How to save a startup that even investors don't want?
Original Author: Founder Park
01 Introduction: Falling into the Hole, Then Climbing Out
In 2022, Medium was losing as much as $2.6 million per month, and paid subscribers were steadily leaving—meaning this massive spending couldn’t even be justified as investment in growth. Internally, we felt embarrassed by the content we promoted and touted as successful. Our users were less polite, calling the platform full of “get rich quick” garbage—and worse.
Then, the entire venture capital funding pipeline dried up. There was no more investor money to refill our rapidly depleting bank account (and frankly, we didn’t deserve it in our then-current state). No buyers were interested in taking over a complex, shrinking, high-cost business. But this actually simplified our decision: either make Medium profitable, or shut it down.
The challenges went far beyond that, but fortunately, there remained a group of people who genuinely wanted Medium to succeed. The arc of this story follows the classic Kurt Vonnegut narrative structure he called “Man in Hole”: we were doing well, fell into a deep pit, and then fought our way back out.
02 Past Glory: Minimalist Design and a New Business Model
The “doing well” phase owes much to former CEO Ev Williams. He founded the company after previously launching Blogger and Twitter. Now stepping back as chairman and largest shareholder, he still enthusiastically sends me countless messages as current CEO (that’s me).
Ev led two distinct eras here. The first was the “design era,” where the team redefined what a writing platform could look like, making every aspect of the user experience both simple and beautiful. In the second era, he pioneered a new business model—moving away from the toxic incentives of advertising toward a unique bundled subscription service that shared revenue with all creators.

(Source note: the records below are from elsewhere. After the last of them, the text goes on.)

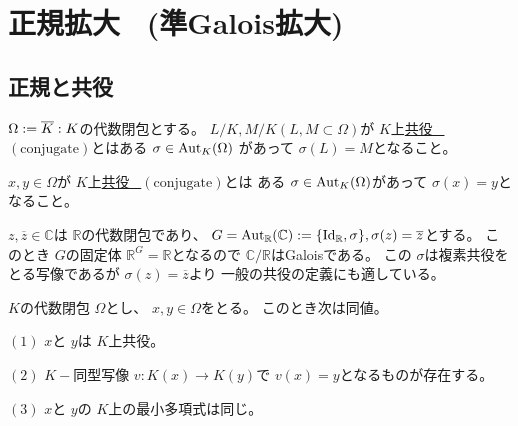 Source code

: \documentclass[../master_galois_theory]{subfiles}
\begin{document}
\setcounter{section}{10}

\section{正規拡大 \  (準Galois拡大)}

\subsection{正規と共役}

\begin{defi}
  $\Omega := \overline{K} : K$の代数閉包とする。
  $L/K , M/K (L , M \subset \Omega)$が $K$上\underline{共役 \  $(\mathrm{conjugate})$}とはある $\sigma \in \mathrm{Aut}_K(\Omega)$
  があって $\sigma (L) = M$となること。

  $x , y \in \Omega$が $K$上\underline{共役 \  $(\mathrm{conjugate})$}とは
  ある $\sigma \in \mathrm{Aut}_K(\Omega)$があって $\sigma(x) = y$となること。
\end{defi}

\begin{exam}
  $z , \overline{z} \in \mathbb{C}$は $\mathbb{R}$の代数閉包であり、
  $G = \mathrm{Aut}_{\mathbb{R}}(\mathbb{C}) := \{ \mathrm{Id}_{\mathbb{R}} , \sigma \} , \sigma(z) = \overline{z}$とする。
  このとき $G$の固定体 $\mathbb{R}^G = \mathbb{R}$となるので $\mathbb{C}/\mathbb{R}$は\rm{Galois}である。
  この $\sigma$は複素共役をとる写像であるが $\sigma(z) = \overline{z}$より
  一般の共役の定義にも適している。
\end{exam}

\begin{prop}
  $K$の代数閉包 $\Omega$とし、
  $x , y \in \Omega$をとる。
  このとき次は同値。

  $(1)$
  $x$と $y$は $K$上共役。

  $(2)$
  $K-$同型写像 $v : K(x) \longrightarrow K(y)$で
  $v(x) = y$となるものが存在する。

  $(3)$
  $x$と $y$の $K$上の最小多項式は同じ。
\end{prop}
\end{document}
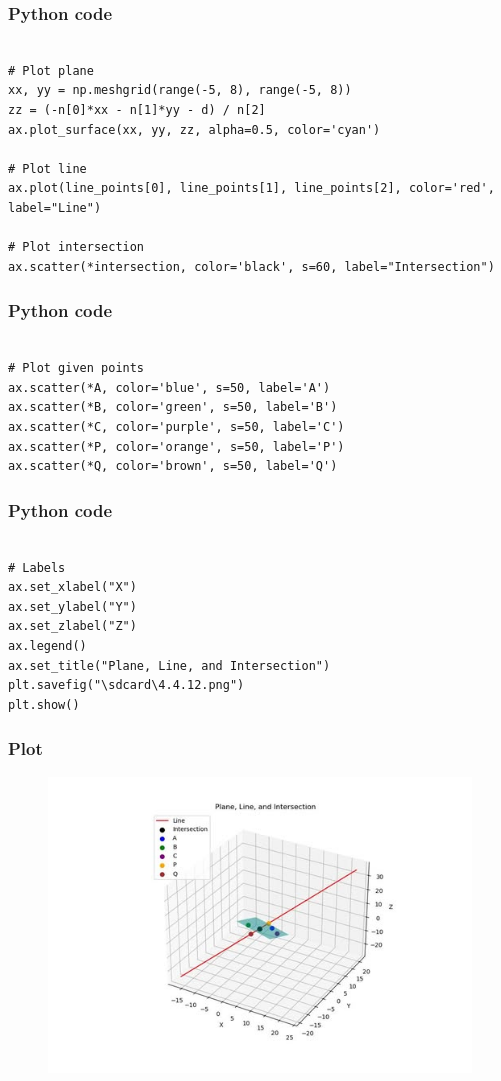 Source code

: \documentclass{beamer}
\begin{document}
\begin{frame}[fragile]
    \frametitle{Python code}
    \begin{lstlisting}

# Plot plane
xx, yy = np.meshgrid(range(-5, 8), range(-5, 8))
zz = (-n[0]*xx - n[1]*yy - d) / n[2]
ax.plot_surface(xx, yy, zz, alpha=0.5, color='cyan')

# Plot line
ax.plot(line_points[0], line_points[1], line_points[2], color='red', label="Line")

# Plot intersection
ax.scatter(*intersection, color='black', s=60, label="Intersection")
\end{lstlisting}
 
\end{frame}
\begin{frame}[fragile]
    \frametitle{Python code}
    \begin{lstlisting}

# Plot given points
ax.scatter(*A, color='blue', s=50, label='A')
ax.scatter(*B, color='green', s=50, label='B')
ax.scatter(*C, color='purple', s=50, label='C')
ax.scatter(*P, color='orange', s=50, label='P')
ax.scatter(*Q, color='brown', s=50, label='Q')
\end{lstlisting}
 
\end{frame}
\begin{frame}[fragile]
    \frametitle{Python code}
    \begin{lstlisting}

# Labels
ax.set_xlabel("X")
ax.set_ylabel("Y")
ax.set_zlabel("Z")
ax.legend()
ax.set_title("Plane, Line, and Intersection")
plt.savefig("\sdcard\4.4.12.png")
plt.show()

\end{lstlisting}
 \end{frame}

\begin{frame}[fragile]
    \frametitle{Plot}

\begin{figure}[H]
    \centering
    \includegraphics[scale=0.5]{figs/4.4.12.jpg}
    \caption{}
    \label{fig:1}
\end{figure}


 
\end{frame}
\end{document}
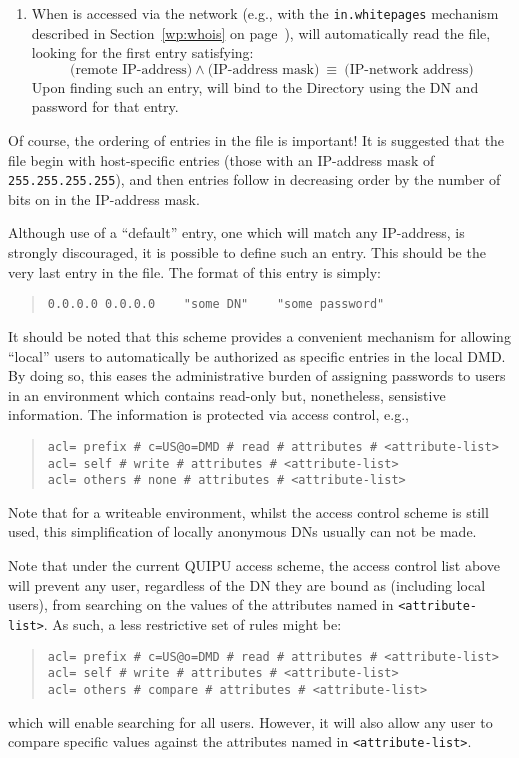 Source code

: \begin{enumerate}
\item	When  is accessed via the network
(e.g., with the \verb"in.whitepages" mechanism described in
Section~\ref{wp:whois} on page~\pageref{wp:whois}),
 will automatically read the  file,
looking for the first entry satisfying:
$$\mbox{(remote IP-address)} \land \mbox{(IP-address mask)}\ \equiv\ 
\mbox{(IP-network address)}$$
Upon finding such an entry,
 will bind to the Directory using the DN and password for that entry.
\end{enumerate}
Of course,
the ordering of entries in the  file is important!
It is suggested that the file begin with host-specific entries
(those with an IP-address mask of \verb"255.255.255.255"),
and then entries follow in decreasing order by the number of bits on in the
IP-address mask.

Although use of a ``default'' entry,
one which will match any IP-address,
is strongly discouraged,
it is possible to define such an entry.
This should be the very last entry in the  file.
The format of this entry is simply:
\begin{quote}\small\begin{verbatim}
0.0.0.0 0.0.0.0    "some DN"    "some password"
\end{verbatim}\end{quote}

It should be noted that this scheme provides a convenient mechanism for
allowing ``local'' users to automatically be authorized as specific entries in
the local DMD.
By doing so,
this eases the administrative burden of assigning passwords to users in an
environment which contains read-only but, nonetheless, sensistive information.
The information is protected via access control,
e.g.,
\begin{quote}\smaller\begin{verbatim}
acl= prefix # c=US@o=DMD # read # attributes # <attribute-list>
acl= self # write # attributes # <attribute-list>
acl= others # none # attributes # <attribute-list>
\end{verbatim}\end{quote}
Note that for a writeable environment,
whilst the access control scheme is still used,
this simplification of locally anonymous DNs usually can not be made.

Note that under the current QUIPU access scheme,
the access control list above will prevent any user,
regardless of the DN they are bound as (including local users),
from searching on the values of the attributes named in
\verb"<attribute-list>".
As such, a less restrictive set of rules might be:
\begin{quote}\smaller\begin{verbatim}
acl= prefix # c=US@o=DMD # read # attributes # <attribute-list>
acl= self # write # attributes # <attribute-list>
acl= others # compare # attributes # <attribute-list>
\end{verbatim}\end{quote}
which will enable searching for all users.
However,
it will also allow any user to compare specific values against the attributes
named in \verb"<attribute-list>".

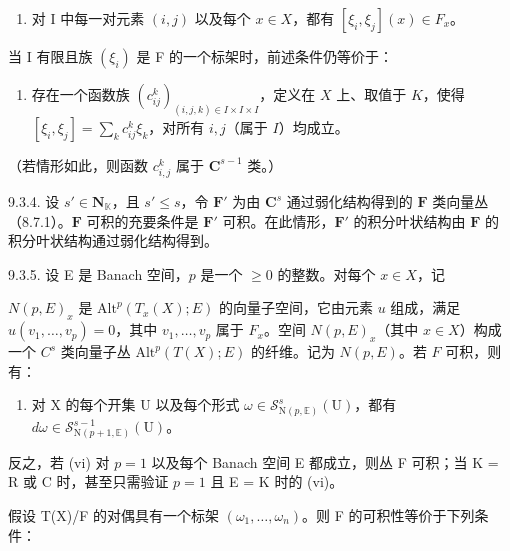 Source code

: \begin{enumerate}
\def\labelenumi{(\roman{enumi})}
\setcounter{enumi}{3}
\tightlist
\item
  对 I 中每一对元素 \((i,j)\) 以及每个 \(x\in X\)，都有 \([\xi_i,\xi_j](x)\in F_x\)。
\end{enumerate}

当 I 有限且族 \((\xi_{i})\) 是 F 的一个标架时，前述条件仍等价于：

\begin{enumerate}
\def\labelenumi{(\alph{enumi})}
\setcounter{enumi}{21}
\tightlist
\item
  存在一个函数族 \((c_{ij}^{k})_{(i,j,k)\in I\times I\times I}\)，定义在 \(X\) 上、取值于 \(K\)，使得 \([\xi_i,\xi_j] = \sum_{k}c_{ij}^k\xi_k\)，对所有 \(i,j\)（属于 \(I\)）均成立。
\end{enumerate}

（若情形如此，则函数 \(c_{i,j}^{k}\) 属于 \(\mathbf{C}^{s-1}\) 类。）

9.3.4. 设 \(s' \in \mathbf{N}_{\mathbb{K}}\)，且 \(s' \leqslant s\)，令 \(\mathbf{F}'\) 为由 \(\mathbf{C}^{s}\) 通过弱化结构得到的 \(\mathbf{F}\) 类向量丛（8.7.1）。\(\mathbf{F}\) 可积的充要条件是 \(\mathbf{F}'\) 可积。在此情形，\(\mathbf{F}'\) 的积分叶状结构由 \(\mathbf{F}\) 的积分叶状结构通过弱化结构得到。

9.3.5. 设 E 是 Banach 空间，\(p\) 是一个 \(\geqslant 0\) 的整数。对每个 \(x \in X\)，记

\(N(p, E)_{x}\) 是 \(\text{Alt}^{p}(T_{x}(X); E)\) 的向量子空间，它由元素 \(u\) 组成，满足 \(u(v_{1}, \ldots, v_{p}) = 0\)，其中 \(v_{1}, \ldots, v_{p}\) 属于 \(F_{x}\)。空间 \(N(p, E)_{x}\)（其中 \(x \in X\)）构成一个 \(C^{s}\) 类向量子丛 \(\text{Alt}^{p}(T(X); E)\) 的纤维。记为 \(N(p, E)\)。若 \(F\) 可积，则有：

\begin{enumerate}
\def\labelenumi{(\roman{enumi})}
\setcounter{enumi}{5}
\tightlist
\item
  对 X 的每个开集 U 以及每个形式 \(\omega \in \mathcal{S}_{\mathrm{N}(p,\mathbb{E})}^s (\mathrm{U})\)，都有 \(d\omega \in \mathcal{S}_{\mathrm{N}(p + 1,\mathbb{E})}^{s - 1}(\mathrm{U})\)。
\end{enumerate}

反之，若 (vi) 对 \(p=1\) 以及每个 Banach 空间 E 都成立，则丛 F 可积；当 K = R 或 C 时，甚至只需验证 \(p=1\) 且 E = K 时的 (vi)。

假设 T(X)/F 的对偶具有一个标架 \((\omega_{1},\ldots,\omega_{n})\)。则 F 的可积性等价于下列条件：

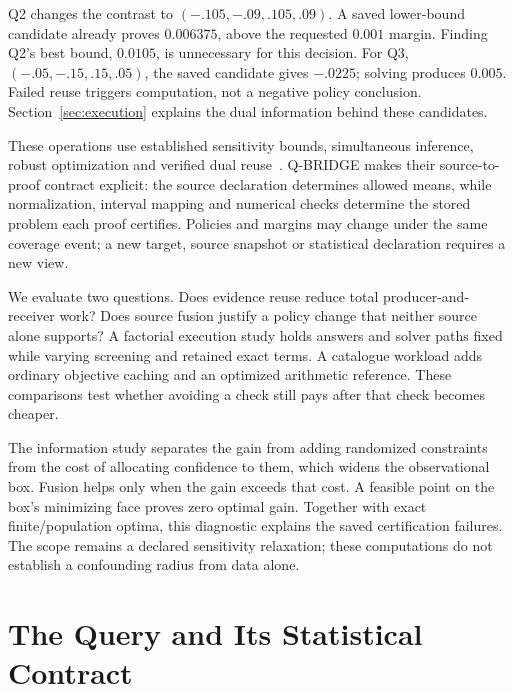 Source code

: \documentclass[conference]{IEEEtran}
\begin{document}
Q2 changes the contrast to $(-.105,-.09,.105,.09)$. A saved lower-bound candidate already proves $0.006375$, above the requested $0.001$ margin. Finding Q2's best bound, $0.0105$, is unnecessary for this decision. For Q3, $(-.05,-.15,.15,.05)$, the saved candidate gives $-.0225$; solving produces $0.005$. Failed reuse triggers computation, not a negative policy conclusion. Section~\ref{sec:execution} explains the dual information behind these candidates.

These operations use established sensitivity bounds, simultaneous inference, robust optimization and verified dual reuse~\cite{dorn2025dvds,ishikawa2026convex,Berk2013PoSI,Bertsimas2018DataRobust,Neumaier2004SafeBounds,Marcucci2021WarmStart}. Q-BRIDGE makes their source-to-proof contract explicit: the source declaration determines allowed means, while normalization, interval mapping and numerical checks determine the stored problem each proof certifies. Policies and margins may change under the same coverage event; a new target, source snapshot or statistical declaration requires a new view.

We evaluate two questions. Does evidence reuse reduce total producer-and-receiver work? Does source fusion justify a policy change that neither source alone supports? A factorial execution study holds answers and solver paths fixed while varying screening and retained exact terms. A catalogue workload adds ordinary objective caching and an optimized arithmetic reference. These comparisons test whether avoiding a check still pays after that check becomes cheaper.

The information study separates the gain from adding randomized constraints from the cost of allocating confidence to them, which widens the observational box. Fusion helps only when the gain exceeds that cost. A feasible point on the box's minimizing face proves zero optimal gain. Together with exact finite/population optima, this diagnostic explains the saved certification failures. The scope remains a declared sensitivity relaxation; these computations do not establish a confounding radius from data alone.

\section{The Query and Its Statistical Contract}\label{sec:contract}
\end{document}
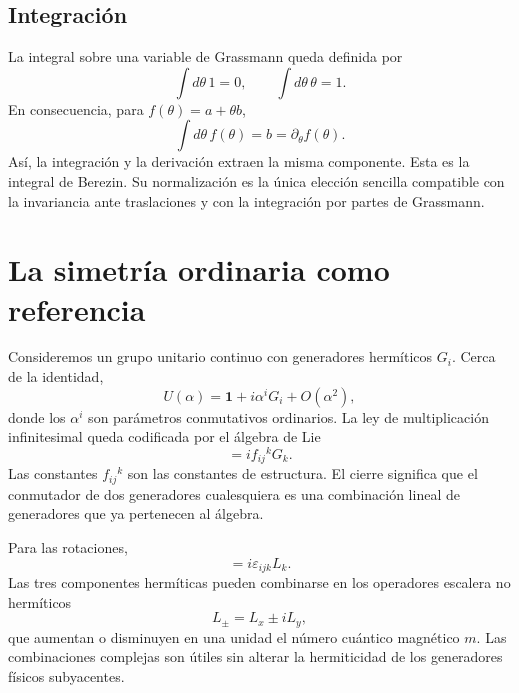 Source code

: \subsection{Integración}

La integral sobre una variable de Grassmann queda definida por
\begin{equation}
\int d\theta\,1=0,
\qquad
\int d\theta\,\theta=1.
\end{equation}
En consecuencia, para \(f(\theta)=a+\theta b\),
\begin{equation}
\int d\theta\,f(\theta)=b=\partial_\theta f(\theta).
\end{equation}
Así, la integración y la derivación extraen la misma componente. Esta es la integral de Berezin. Su normalización es la única elección sencilla compatible con la invariancia ante traslaciones y con la integración por partes de Grassmann. 

\section{La simetría ordinaria como referencia}

Consideremos un grupo unitario continuo con generadores hermíticos \(G_i\). Cerca de la identidad,
\begin{equation}
U(\alpha)=\mathbf 1+i\alpha^iG_i+O(\alpha^2),
\end{equation}
donde los \(\alpha^i\) son parámetros conmutativos ordinarios. La ley de multiplicación infinitesimal queda codificada por el álgebra de Lie
\begin{equation}
[G_i,G_j]=i f_{ij}{}^{k}G_k.
\end{equation}
Las constantes \(f_{ij}{}^k\) son las constantes de estructura. El cierre significa que el conmutador de dos generadores cualesquiera es una combinación lineal de generadores que ya pertenecen al álgebra.

Para las rotaciones,
\begin{equation}
[L_i,L_j]=i\varepsilon_{ijk}L_k.
\end{equation}
Las tres componentes hermíticas pueden combinarse en los operadores escalera no hermíticos
\begin{equation}
L_\pm=L_x\pm iL_y,
\end{equation}
que aumentan o disminuyen en una unidad el número cuántico magnético \(m\). Las combinaciones complejas son útiles sin alterar la hermiticidad de los generadores físicos subyacentes.

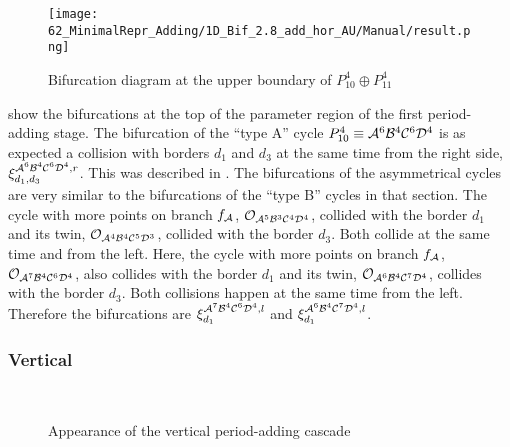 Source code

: \begin{figure}
    \centering
    \texttt{[image: 62\_MinimalRepr\_Adding/1D\_Bif\_2.8\_add\_hor\_AU/Manual/result.png]}
    \caption{Bifurcation diagram at the upper boundary of $P_{10}^4 \oplus P_{11}^4$}
    \label{fig:minrep.add.app.hor.bif.AU}
\end{figure}


 show the bifurcations at the top of the parameter region of the first period-adding stage.
The bifurcation of the ``type A'' cycle $P_{10}^4 \equiv \mathcal{A}^6\mathcal{B}^4\mathcal{C}^6\mathcal{D}^4$ is as expected a collision with borders $d_1$ and $d_3$ at the same time from the right side, $\xi_{d_1, d_3}^{\mathcal{A}^6\mathcal{B}^4\mathcal{C}^6\mathcal{D}^4, r}$.
This was described in .
The bifurcations of the asymmetrical cycles are very similar to the bifurcations of the ``type B'' cycles in that section.
The cycle with more points on branch $f_{\mathcal{A}}$, $\mathcal{O}_{\mathcal{A}^5\mathcal{B}^3\mathcal{C}^4\mathcal{D}^4}$, collided with the border $d_1$ and its twin, $\mathcal{O}_{\mathcal{A}^4\mathcal{B}^4\mathcal{C}^5\mathcal{D}^3}$, collided with the border $d_3$.
Both collide at the same time and from the left.
Here, the cycle with more points on branch $f_{\mathcal{A}}$, $\mathcal{O}_{\mathcal{A}^7\mathcal{B}^4\mathcal{C}^6\mathcal{D}^4}$, also collides with the border $d_1$ and its twin, $\mathcal{O}_{\mathcal{A}^6\mathcal{B}^4\mathcal{C}^7\mathcal{D}^4}$, collides with the border $d_3$.
Both collisions happen at the same time from the left.
Therefore the bifurcations are $\xi_{d_1}^{\mathcal{A}^7\mathcal{B}^4\mathcal{C}^6\mathcal{D}^4, l}$ and $\xi_{d_1}^{\mathcal{A}^6\mathcal{B}^4\mathcal{C}^7\mathcal{D}^4, l}$.

\subsubsection{Vertical}

\begin{figure}
    \centering
     \\
    \caption{Appearance of the vertical period-adding cascade}
    \label{fig:minrep.add.app.vert}
\end{figure}

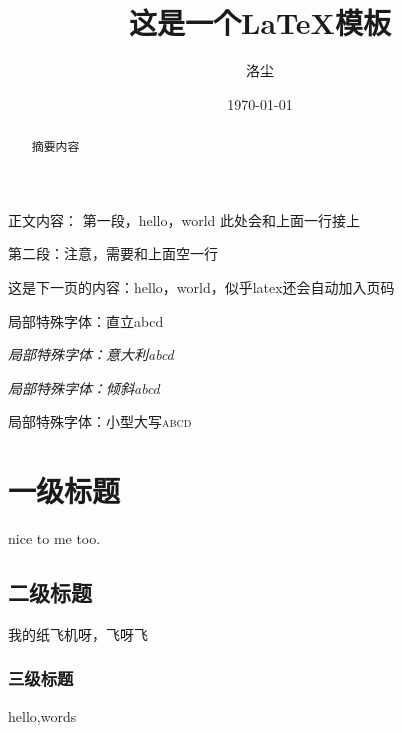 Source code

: \documentclass[12pt,a4paper,oneside]{ctexart}
\title{这是一个\LaTeX 模板}
\author{洛尘}
\date{\today}
\begin{document}
    

\maketitle

\tableofcontents

\begin{abstract}
    摘要内容
\end{abstract}

正文内容：
第一段，hello，world
此处会和上面一行接上

第二段：注意，需要和上面空一行

\newpage
这是下一页的内容：hello，world，似乎latex还会自动加入页码

\textup{局部特殊字体：直立abcd}

\textit{局部特殊字体：意大利abcd}

\textsl{局部特殊字体：倾斜abcd}

\textsc{局部特殊字体：小型大写abcd}

\section{一级标题}
nice to me too.
\subsection{二级标题}
我的纸飞机呀，飞呀飞
\subsubsection{三级标题}
hello,words

% 
% 
\end{document}
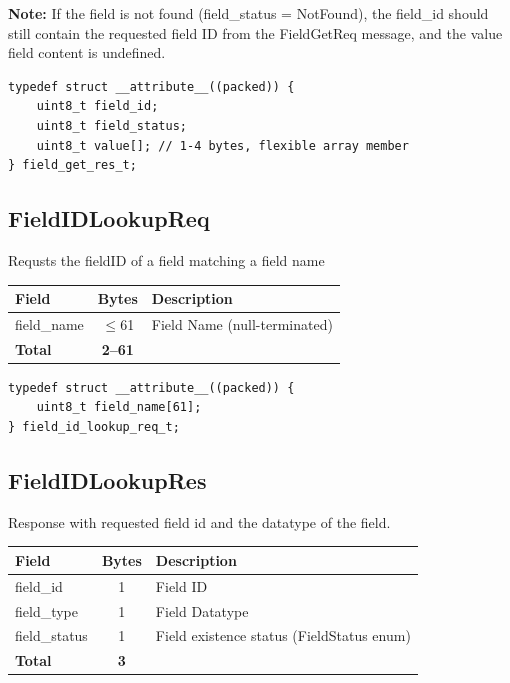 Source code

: \textbf{Note:} If the field is not found (field\_status = NotFound), the field\_id should still contain the requested field ID from the FieldGetReq message, and the value field content is undefined.


\begin{lstlisting}[caption={FieldGetRes struct}]
typedef struct __attribute__((packed)) {
    uint8_t field_id;
    uint8_t field_status;
    uint8_t value[]; // 1-4 bytes, flexible array member
} field_get_res_t;
\end{lstlisting}


\subsection{FieldIDLookupReq}\label{struct:FieldIDLookupReq}
Requsts the fieldID of a field matching a field name

\begin{center}
\begin{tabular}{l c l}
\toprule
Field & Bytes & Description \\
\midrule
field\_name & $\leq$61 & Field Name (null-terminated) \\
\midrule
\textbf{Total} & \textbf{2--61} & \\
\bottomrule
\end{tabular}
\end{center}


\begin{lstlisting}[caption={FieldIDLookupReq struct}]
typedef struct __attribute__((packed)) {
    uint8_t field_name[61];
} field_id_lookup_req_t;
\end{lstlisting}

\subsection{FieldIDLookupRes}\label{struct:FieldIDLookupRes}
Response with requested field id and the datatype of the field.
\\
\begin{center}
\begin{tabular}{l c l}
\toprule
Field & Bytes & Description \\
\midrule
field\_id & 1 & Field ID \\
field\_type & 1 & Field Datatype\\
field\_status & 1 & Field existence status (FieldStatus enum) \\
\midrule
\textbf{Total} & \textbf{3} & \\
\bottomrule
\end{tabular}
\end{center}

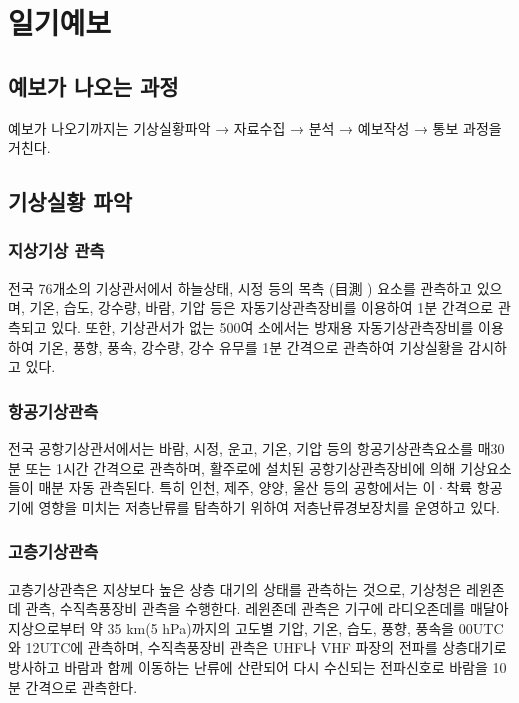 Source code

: 
\chapter{일기예보}



\section{예보가 나오는 과정}

예보가 나오기까지는 기상실황파악 → 자료수집 → 분석 → 예보작성 → 통보 과정을 거친다. 


\section{기상실황 파악}

\subsection{지상기상 관측}
전국 76개소의 기상관서에서 하늘상태, 시정 등의 목측 (目測 ) 요소를 관측하고 있으며, 기온, 습도, 강수량, 바람, 기압 등은 자동기상관측장비를 이용하여 1분 간격으로 관측되고 있다. 또한, 기상관서가 없는 500여 소에서는 방재용 자동기상관측장비를 이용하여 기온, 풍향, 풍속, 강수량, 강수 유무를 1분 간격으로 관측하여 기상실황을 감시하고 있다.

\subsection{항공기상관측}
전국 공항기상관서에서는 바람, 시정, 운고, 기온, 기압 등의 항공기상관측요소를 매30분 또는 1시간 간격으로 관측하며, 활주로에 설치된 공항기상관측장비에 의해 기상요소들이 매분 자동 관측된다. 특히 인천, 제주, 양양, 울산 등의 공항에서는 이·착륙 항공기에 영향을 미치는 저층난류를 탐측하기 위하여 저층난류경보장치를 운영하고 있다.

\subsection{고층기상관측}
고층기상관측은 지상보다 높은 상층 대기의 상태를 관측하는 것으로, 기상청은 레윈존데 관측, 수직측풍장비 관측을 수행한다. 레윈존데 관측은 기구에 라디오존데를 매달아 지상으로부터 약 35 km(5 hPa)까지의 고도별 기압, 기온, 습도, 풍향, 풍속을 00UTC와 12UTC에 관측하며, 수직측풍장비 관측은 UHF나 VHF 파장의 전파를 상층대기로 방사하고 바람과 함께 이동하는 난류에 산란되어 다시 수신되는 전파신호로 바람을 10분 간격으로 관측한다.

The problem lay precisely in this business model. It turned out to be incredibly difficult to operate successfully while simultaneously fulfilling our grand vision of “building a better internet,” serving readers and writers well, operating as a healthy business, and resisting speculators, spam, and trolls.
03 Medium’s Content Quality Crisis
In July 2022, I took over as the second CEO, tasked with two missions: save content quality and fix the finances. As mentioned, the financial situation was dire, and the quality of content we were paying to promote was equally bad.
By the time I arrived, we had already cycled through multiple failed experiments in content quality—much like the “Goldilocks” story: we tried approaches that were too expensive, which failed; then ones that seemed cheap (but were actually costly), which also failed. We desperately needed to find the “just right” balance.
Note: The “Goldilocks” reference comes from the classic British fairy tale “Goldilocks and the Three Bears.” In this context, it means that in any system, there exists an optimal, “just right” balance point—avoiding the pitfalls of both extremes.
Fairly speaking, Medium has had moments of high-quality content. The first was from 2012 to 2017, before we even had subscriptions—a time when Medium was the purest, most thoughtful home for writers on the internet, attracting people with genuine ideas and insights to share. The second was from 2017 to 2021, when we hired a professional team of seasoned media executives and editors to commission thousands of professionally produced articles.
The end of that professional editorial era was driven by both financial and mission-related reasons. As an active Medium user and publisher at the time, I felt the mission conflict most acutely. Strategically, paying professionals to create high-quality content to attract subscribers seemed logical.
But as a community member, I felt these outside “pros” were competing with native community members for space. Professionals were taking the stage from amateur creators—yet it was those amateur creators who formed the foundation of the platform and were most likely to share unique, commercially valuable personal experiences. Medium works best when it gives a voice to those who don’t want to be professional content creators. We believe these voices (your voices) often hold the most valuable stories. The internet cannot belong only to professional media, influencers, speculators, and content creators. There must be a place that values user-generated content (UGC), that appreciates the sharing of expertise or academic insight, and understands the value of lessons drawn from interesting lives lived and written about.
When I joined as CEO, I increasingly felt the heavy cost of that “professional editor” era. While that team brought Medium over 760,000 paid members, it also burned through huge sums of money. One of my core tasks upon joining was to help fill the financial hole left behind.
After the professional editorial era came an 18-month period of low-quality content. As investor Bryce Roberts put it: “When your product is giving money away, you’ll always find a so-called ‘product-market fit.’”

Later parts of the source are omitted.